Humor can also be part of the professor’s repertoire in working with the audience. Cultivate

your own sense of style. If you can successfully tell “canned jokes,” then use them to start the

class or break the routine. If you can’t tell a joke, don’t. Many professors successfully use

comic strips on transparencies to start a class; however, the strip should be appropriate and in

good taste. Some professors’ style of humor is spur of the moment and based on things that

happen in the class. Again, if you can do this successfully, it can help keep the attention of

the class. If you can’t, don’t. Finally, avoid overkill.

A final note about performance: Some people have a flair for being dramatic. A little drama

can help keep the class interested. There is an inherent drama and majesty in the ability of

theory to predict and occasionally to totally miss the behavior of the real world. Build up to

the conclusion and at times slip in an unexpected conclusion. A bit of challenge in the class

can be fun for the students, particularly if it is nonthreatening. Ask dramatic questions or make

dramatic statements. For example,

• What did X do that made him one of the most revered engineers of his era?

• Was the suicide of Professor Y justified?

• There is one pearl of wisdom in this class which will make you rich and famous if you

follow it. Your challenge is to find this pearl.

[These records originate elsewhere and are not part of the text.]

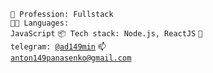 <code>👷 Profession: Fullstack</code><br>
<code>🧑‍💻 Languages: JavaScript</code>
<code>📦 Tech stack: Node.js, ReactJS</code>
<code>💬 telegram: [@ad149min](https://t.me/ad149min)</code>
<code>📫 [anton149panasenko@gmail.com](mailto:anton149panasenko@gmail.com)</code>
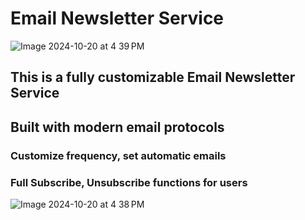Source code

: # Email Newsletter Service

![Image 2024-10-20 at 4 39 PM](https://github.com/user-attachments/assets/a9329bb7-8a68-487b-bec0-9bb57e78bb75)


## This is a fully customizable Email Newsletter Service
## Built with modern email protocols

### Customize frequency, set automatic emails
### Full Subscribe, Unsubscribe functions for users

![Image 2024-10-20 at 4 38 PM](https://github.com/user-attachments/assets/b9f599db-649a-4907-a250-9b1a93b62e76)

• In today’s class we will discuss the most misunderstood phenomena in electricity and

magnetism.

A sense of timing is needed to let the drama build. Do not answer your question or explain

the statement immediately. Let the students search and try to puzzle out the answer. Student

learning will be much deeper if they can determine the answer for themselves, even if they beat

your telling them by only a minute.

Answering and asking questions is an art in itself. Questions offer an opportunity to work

on the content and develop rapport. Students asking or answering questions are active and thus

are satisfying one of the learning principles discussed in Section 1.4. Questions also serve as

a break in the lecture and allow some students a chance to catch up in their note taking. Finally,

the instructor’s availability to answer questions is one of the factors that students implicitly

include in their overall ratings of instructors (see Section 16.3.2).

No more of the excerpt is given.